Oxford University Museum of Natural History Toilet Refurbishment - Case Study
Working in historical properties can often require a unique approach when it comes to renovations. A recent project we carried out for Oxford University’s Museum of Natural History called for our expertise in this area and included a level of customisation to sanitary ware.
The prestigious property enjoys a high footfall year-round and several washrooms were in need of upgrading. Due to the high number of visitors, durability was high on the specification as was a need for easy cleaning wherever possible.
The areas were stripped back to an empty shell in order for us to make the best use of the available space. Full height DUCT sets were fitted, which enabled us to conceal all the pipework and services for both toilets and urinals. Cubicles were from our Ultra range and built from solid grade laminate. This material was also used throughout the DUCT system panelling due to its impressive durability. Being completely impervious to water, it’s one of the most robust materials available.
Ideal Standard wall hung toilet pans were used within the cubicles and partnered with Dart Valley Systems sensor activated flush kits. The sensor activation was followed throughout the washrooms with Aquarius sensor taps and fast dry hand dryers. This modern move significantly reduces the number of surfaces a user needs to touch within the washroom, so bacteria is not spread as easily, hygiene is vastly improved, and cleaning is made easier.
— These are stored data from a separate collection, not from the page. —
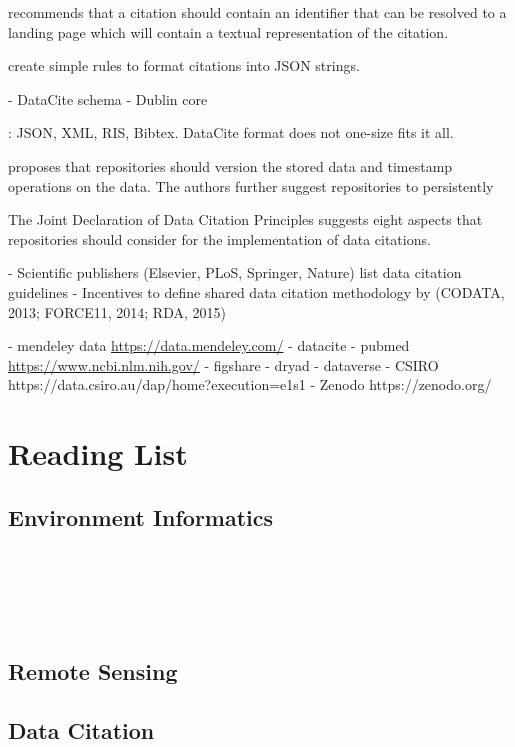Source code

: \documentclass[a4paper,10pt]{article}
\begin{document}
\citep{AltKin07} recommends that a citation should contain an identifier that can be resolved to a landing page which will contain a textual representation of the citation.

\citep{Buneman2016} create simple rules to format citations into JSON strings.



- DataCite schema 
- Dublin core

\citep{Alawini2017}: JSON, XML, RIS, Bibtex. 
DataCite format does not one-size fits it all.

\cite{Rauber2015} proposes that repositories should version the stored data and timestamp operations on the data. The authors further suggest repositories to persistently 

The Joint Declaration of Data Citation Principles \citep{Altman2015, Starr2015} suggests eight aspects that repositories should consider for the implementation of data citations.

- Scientific publishers (Elsevier, PLoS, Springer, Nature) list data citation guidelines \citep{Silvello2017}
- Incentives to define shared data citation methodology by
(CODATA, 2013; FORCE11, 2014; RDA, 2015)


  - mendeley data \url{https://data.mendeley.com/}  
  - datacite
  - pubmed \url{https://www.ncbi.nlm.nih.gov/}
  - figshare
  - dryad
  - dataverse
  - CSIRO https://data.csiro.au/dap/home?execution=e1s1
  - Zenodo https://zenodo.org/


\newpage
\section{Reading List}

\subsection{Environment Informatics}
\cite{Frew2012} \\
\cite{Foster2017} \\
\cite{Frew2004} \\
\cite{Hey2009} \\


\subsection{Remote Sensing}

\subsection{Data Citation}
\cite{Silvello2017}
\end{document}
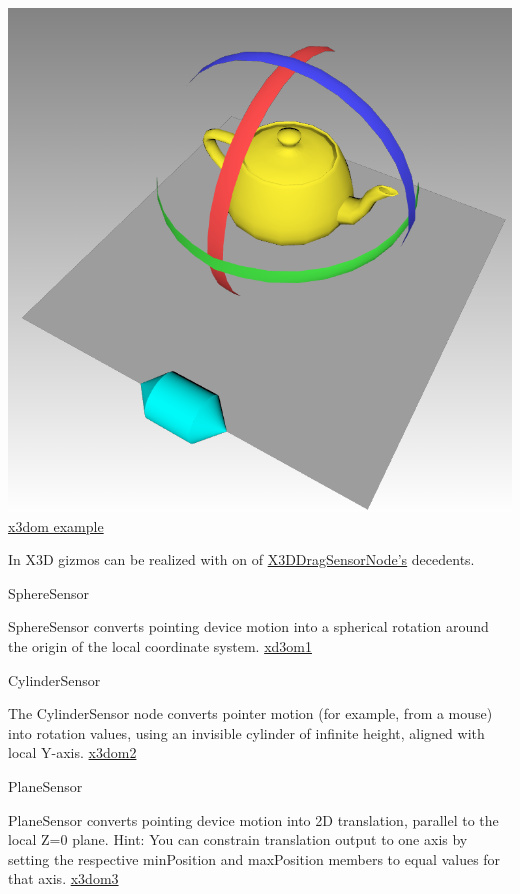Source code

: \includegraphics{../assets/x3dom-gizmo-example.png}\\

\href{http://doc.x3dom.org/tutorials/animationInteraction/transformations/example.html}{x3dom
example}

In X3D gizmos can be realized with on of
\href{http://doc.x3dom.org/author/PointingDeviceSensor/X3DDragSensorNode.html}{X3DDragSensorNode's}
decedents.

\begin{itemize*}
\item
  SphereSensor
\item
  SphereSensor converts pointing device motion into a spherical rotation
  around the origin of the local coordinate system.
  \href{http://doc.x3dom.org/author/PointingDeviceSensor/SphereSensor.html}{xd3om1}
\item
  CylinderSensor
\item
  The CylinderSensor node converts pointer motion (for example, from a
  mouse) into rotation values, using an invisible cylinder of infinite
  height, aligned with local Y-axis.
  \href{http://doc.x3dom.org/author/PointingDeviceSensor/CylinderSensor.html}{x3dom2}
\item
  PlaneSensor
\item
  PlaneSensor converts pointing device motion into 2D translation,
  parallel to the local Z=0 plane. Hint: You can constrain translation
  output to one axis by setting the respective minPosition and
  maxPosition members to equal values for that axis.
  \href{http://doc.x3dom.org/author/PointingDeviceSensor/PlaneSensor.html}{x3dom3}
\end{itemize*}

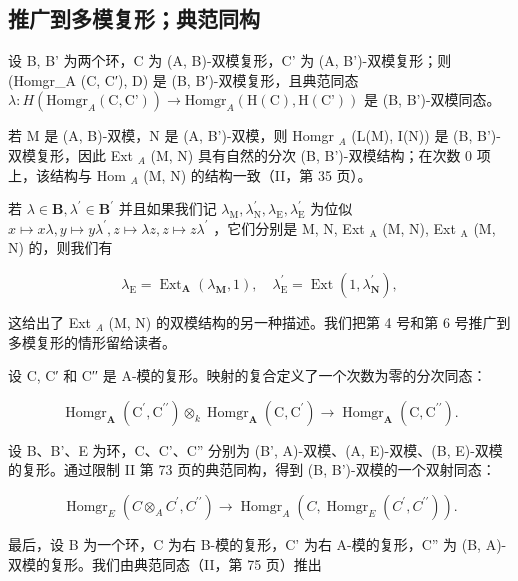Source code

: \subsection{推广到多模复形；典范同构}

设 B, B' 为两个环，C 为 (A, B)-双模复形，C' 为 (A, B')-双模复形；则 (Homgr\_A (C, C′), D) 是 (B, B′)-双模复形，且典范同态 \(\lambda: H(\text{Homgr}_A (\text{C}, \text{C'})) \to \text{Homgr}_A (\text{H}(\text{C}), \text{H}(\text{C'}))\) 是 (B, B')-双模同态。

若 M 是 (A, B)-双模，N 是 (A, B')-双模，则 Homgr \(_{A}\) (L(M), I(N)) 是 (B, B')-双模复形，因此 Ext \(_{A}\) (M, N) 具有自然的分次 (B, B')-双模结构；在次数 0 项上，该结构与 Hom \(_{A}\) (M, N) 的结构一致（II，第 35 页）。

若 \(\lambda\in\mathbf{B},\lambda^{\prime}\in\mathbf{B}^{\prime}\) 并且如果我们记 \(\lambda_{\mathrm{M}},\lambda_{\mathrm{N}}^{\prime},\lambda_{\mathrm{E}},\lambda_{\mathrm{E}}^{\prime}\) 为位似 \(x\mapsto x\lambda,y\mapsto y\lambda^{\prime},z\mapsto\lambda z,z\mapsto z\lambda^{\prime}\) ，它们分别是 M, N, Ext \(_{\mathrm{A}}\) (M, N), Ext \(_{\mathrm{A}}\) (M, N) 的，则我们有

\[
\lambda_ {\mathrm{E}} = \operatorname{Ext} _ {\mathbf {A}} \left(\lambda_ {\mathbf {M}}, 1\right), \quad \lambda_ {\mathrm{E}} ^ {\prime} = \operatorname{Ext} \left(1, \lambda_ {\mathbf {N}} ^ {\prime}\right),
\]

这给出了 Ext \(_{A}\) (M, N) 的双模结构的另一种描述。我们把第 4 号和第 6 号推广到多模复形的情形留给读者。

设 C, C′ 和 C′′ 是 A-模的复形。映射的复合定义了一个次数为零的分次同态：

\[
\operatorname{Homgr} _ {\mathbf {A}} \left(\mathrm{C} ^ {\prime}, \mathrm{C} ^ {\prime \prime}\right) \otimes_ {k} \operatorname{Homgr} _ {\mathbf {A}} \left(\mathrm{C}, \mathrm{C} ^ {\prime}\right)\rightarrow \operatorname{Homgr} _ {\mathbf {A}} \left(\mathrm{C}, \mathrm{C} ^ {\prime \prime}\right).\tag{14}
\]

设 B、B'、E 为环，C、C'、C'' 分别为 (B', A)-双模、(A, E)-双模、(B, E)-双模的复形。通过限制 II 第 73 页的典范同构，得到 (B, B')-双模的一个双射同态：

\[
\operatorname{Homgr} _ {E} \left(C \otimes_ {A} C ^ {\prime}, C ^ {\prime \prime}\right)\rightarrow \operatorname{Homgr} _ {A} \left(C, \operatorname{Homgr} _ {E} \left(C ^ {\prime}, C ^ {\prime \prime}\right)\right).\tag{15}
\]

最后，设 B 为一个环，C 为右 B-模的复形，C' 为右 A-模的复形，C'' 为 (B, A)-双模的复形。我们由典范同态（II，第 75 页）推出

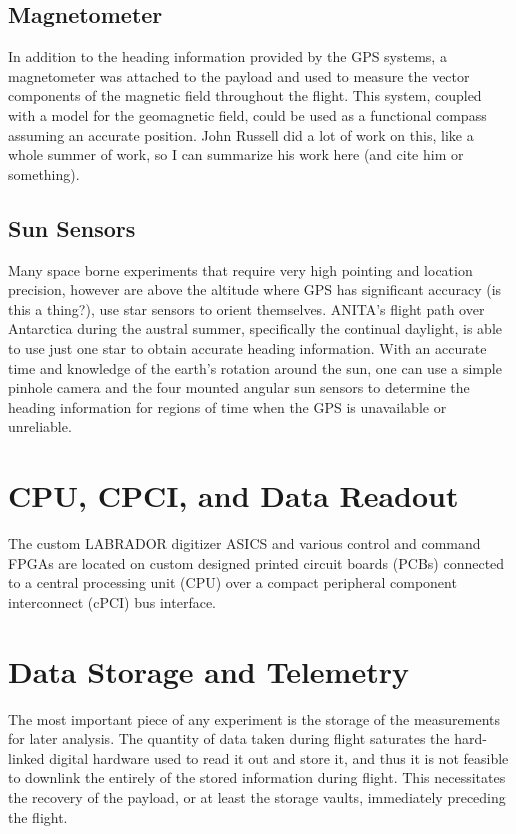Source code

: 	\subsection{Magnetometer}
		In addition to the heading information provided by the GPS systems, a magnetometer was attached to the payload and used to measure the vector components of the magnetic field throughout the flight.  This system, coupled with a model for the geomagnetic field, could be used as a functional compass assuming an accurate position.  John Russell did a lot of work on this, like a whole summer of work, so I can summarize his work here (and cite him or something).
	\subsection{Sun Sensors}
		Many space borne experiments that require very high pointing and location precision, however are above the altitude where GPS has significant accuracy (is this a thing?), use star sensors to orient themselves.  ANITA's flight path over Antarctica during the austral summer, specifically the continual daylight, is able to use just one star to obtain accurate heading information.  With an accurate time and knowledge of the earth's rotation around the sun, one can use a simple pinhole camera and the four mounted angular sun sensors to determine the heading information for regions of time when the GPS is unavailable or unreliable.
		
\section{CPU, CPCI, and Data Readout}
	The custom LABRADOR digitizer ASICS and various control and command FPGAs are located on custom designed printed circuit boards (PCBs) connected to a central processing unit (CPU) over a compact peripheral component interconnect (cPCI) bus interface.  
	
\section{Data Storage and Telemetry}
	The most important piece of any experiment is the storage of the measurements for later analysis.  The quantity of data taken during flight saturates the hard-linked digital hardware used to read it out and store it, and thus it is not feasible to downlink the entirely of the stored information during flight.  This necessitates the recovery of the payload, or at least the storage vaults, immediately preceding the flight.

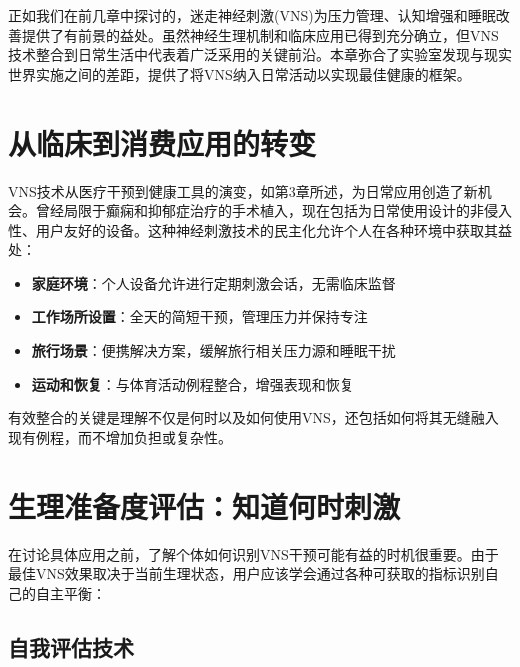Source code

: \documentclass[
  Letterpaper,
]{scrbook}
\providecommand{\tightlist}{%
  \setlength{\itemsep}{0pt}\setlength{\parskip}{0pt}}\usepackage{longtable,booktabs,array}
\begin{document}
正如我们在前几章中探讨的，迷走神经刺激(VNS)为压力管理、认知增强和睡眠改善提供了有前景的益处。虽然神经生理机制和临床应用已得到充分确立，但VNS技术整合到日常生活中代表着广泛采用的关键前沿。本章弥合了实验室发现与现实世界实施之间的差距，提供了将VNS纳入日常活动以实现最佳健康的框架。

\section{从临床到消费应用的转变}\label{ux4eceux4e34ux5e8aux5230ux6d88ux8d39ux5e94ux7528ux7684ux8f6cux53d8}

VNS技术从医疗干预到健康工具的演变，如第3章所述，为日常应用创造了新机会。曾经局限于癫痫和抑郁症治疗的手术植入，现在包括为日常使用设计的非侵入性、用户友好的设备。这种神经刺激技术的民主化允许个人在各种环境中获取其益处：

\begin{itemize}
\tightlist
\item
  \textbf{家庭环境}：个人设备允许进行定期刺激会话，无需临床监督
\item
  \textbf{工作场所设置}：全天的简短干预，管理压力并保持专注
\item
  \textbf{旅行场景}：便携解决方案，缓解旅行相关压力源和睡眠干扰
\item
  \textbf{运动和恢复}：与体育活动例程整合，增强表现和恢复
\end{itemize}

有效整合的关键是理解不仅是何时以及如何使用VNS，还包括如何将其无缝融入现有例程，而不增加负担或复杂性。

\section{生理准备度评估：知道何时刺激}\label{ux751fux7406ux51c6ux5907ux5ea6ux8bc4ux4f30ux77e5ux9053ux4f55ux65f6ux523aux6fc0}

在讨论具体应用之前，了解个体如何识别VNS干预可能有益的时机很重要。由于最佳VNS效果取决于当前生理状态，用户应该学会通过各种可获取的指标识别自己的自主平衡：

\subsection{自我评估技术}\label{ux81eaux6211ux8bc4ux4f30ux6280ux672f}
\end{document}
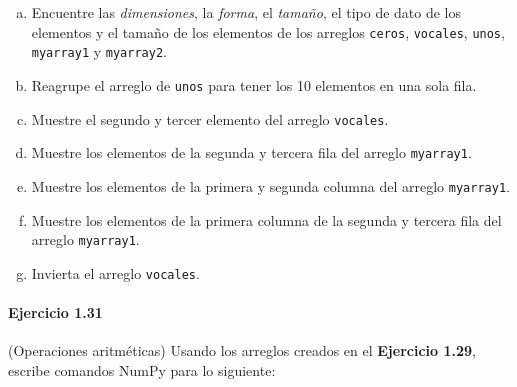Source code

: \begin{enumerate}[(a)]
	\item

	      Encuentre las \emph{dimensiones}, la \emph{forma}, el
	      \emph{tamaño}, el tipo de dato de los elementos y el tamaño
	      de los elementos de los arreglos \texttt{ceros},
	      \texttt{vocales}, \texttt{unos},
	      \texttt{myarray1} y
	      \texttt{myarray2}.

	\item

	      Reagrupe el arreglo de \texttt{unos} para tener
	      los 10 elementos en una sola fila.

	\item

	      Muestre el segundo y tercer elemento del arreglo
	      \texttt{vocales}.

	\item

	      Muestre los elementos de la segunda y tercera fila del
	      arreglo \texttt{myarray1}.

	\item

	      Muestre los elementos de la primera y segunda columna del
	      arreglo \texttt{myarray1}.

	\item

	      Muestre los elementos de la primera columna de la segunda y
	      tercera fila del arreglo \texttt{myarray1}.

	\item

	      Invierta el arreglo \texttt{vocales}.
\end{enumerate}

\paragraph{\color{DarkBlue}Ejercicio 1.31}
(Operaciones aritméticas)
Usando los arreglos creados en el
\textbf{\color{DarkBlue}Ejercicio 1.29}, escribe comandos NumPy para
lo siguiente:

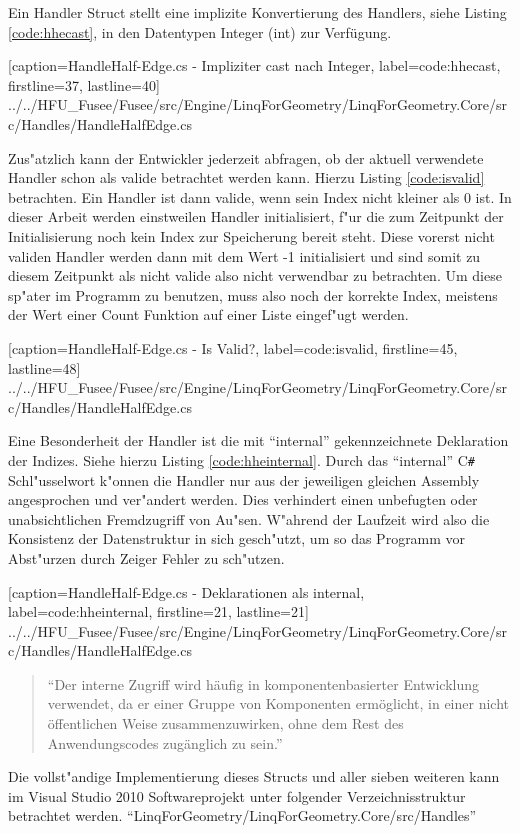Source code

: \documentclass[pagesize, paper=a4, fontsize=12pt,titlepage=true, headings=small, headnosepline, abstractoff, liststotoc, nochapterprefix, plainheadsepline]{scrreprt}
\newcommand{\CSS}{C\texttt{\# }}
\begin{document}
Ein Handler Struct stellt eine implizite Konvertierung des Handlers, siehe Listing \ref{code:hhecast}, in den Datentypen Integer (int) zur Verfügung.

			[caption={HandleHalf-Edge.cs - Impliziter cast nach Integer}, label=code:hhecast, firstline=37, lastline=40]
			{../../HFU_Fusee/Fusee/src/Engine/LinqForGeometry/LinqForGeometry.Core/src/Handles/HandleHalfEdge.cs}

Zus"atzlich kann der Entwickler jederzeit abfragen, ob der aktuell verwendete Handler schon als valide betrachtet werden kann. Hierzu Listing \ref{code:isvalid} betrachten. Ein Handler ist dann valide, wenn sein Index nicht kleiner als 0 ist. In dieser Arbeit werden einstweilen Handler initialisiert, f"ur die zum Zeitpunkt der Initialisierung noch kein Index zur Speicherung bereit steht. Diese vorerst nicht validen Handler werden dann mit dem Wert -1 initialisiert und sind somit zu diesem Zeitpunkt als nicht valide also nicht verwendbar zu betrachten. Um diese sp"ater im Programm zu benutzen, muss also noch der korrekte Index, meistens der Wert einer Count Funktion auf einer Liste eingef"ugt werden.

			[caption={HandleHalf-Edge.cs - Is Valid?}, label=code:isvalid, firstline=45, lastline=48]
			{../../HFU_Fusee/Fusee/src/Engine/LinqForGeometry/LinqForGeometry.Core/src/Handles/HandleHalfEdge.cs}

Eine Besonderheit der Handler ist die mit "`internal"' gekennzeichnete Deklaration der Indizes. Siehe hierzu Listing \ref{code:hheinternal}. Durch das "`internal"' \CSS Schl"usselwort k"onnen die Handler nur aus der jeweiligen gleichen Assembly angesprochen und ver"andert werden. Dies verhindert einen unbefugten oder unabsichtlichen Fremdzugriff von Au"sen. W"ahrend der Laufzeit wird also die Konsistenz der Datenstruktur in sich gesch"utzt, um so das Programm vor Abst"urzen durch Zeiger Fehler zu sch"utzen.

			[caption={HandleHalf-Edge.cs - Deklarationen als internal}, label=code:hheinternal, firstline=21, lastline=21]
			{../../HFU_Fusee/Fusee/src/Engine/LinqForGeometry/LinqForGeometry.Core/src/Handles/HandleHalfEdge.cs}
\newpage
\begin{quote}"`Der interne Zugriff wird h{\"a}ufig in komponentenbasierter Entwicklung verwendet, da er einer Gruppe von Komponenten erm{\"o}glicht, in einer nicht {\"o}ffentlichen Weise zusammenzuwirken, ohne dem Rest des Anwendungscodes zug{\"a}nglich zu sein."' \cite{MicrosoftCReferenz.2013}\end{quote}


Die vollst"andige Implementierung dieses Structs und aller sieben weiteren kann im Visual Studio 2010 Softwareprojekt unter folgender Verzeichnisstruktur betrachtet werden. "`LinqForGeometry/LinqForGeometry.Core/src/Handles"'
\end{document}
Older buildings tend to have internal dimensions that don't run square, which can sometimes impinge on the desired finish. To get around an uneven wall, we had a bespoke urinal trough manufactured to the exacting measurements of the space provided and were able to install a custom three-metre long unit seamlessly.
In another location, we created a custom vanity unit with a waste chute dropping into a bin concealed within. This helped maintain the clean aesthetic of the room and keep it looking fresh and tidy even during busy periods.
To help cope with peak times in the museum, we also fed the urinal flush kits from the mains water supply as opposed to a header tank or cistern. This means water can be called for on-demand and can cater for large groups of users in the washrooms at the same time.
The Oxford University Museum of Natural History project was carried out over the summer shutdown months, ahead of a new academic year beginning.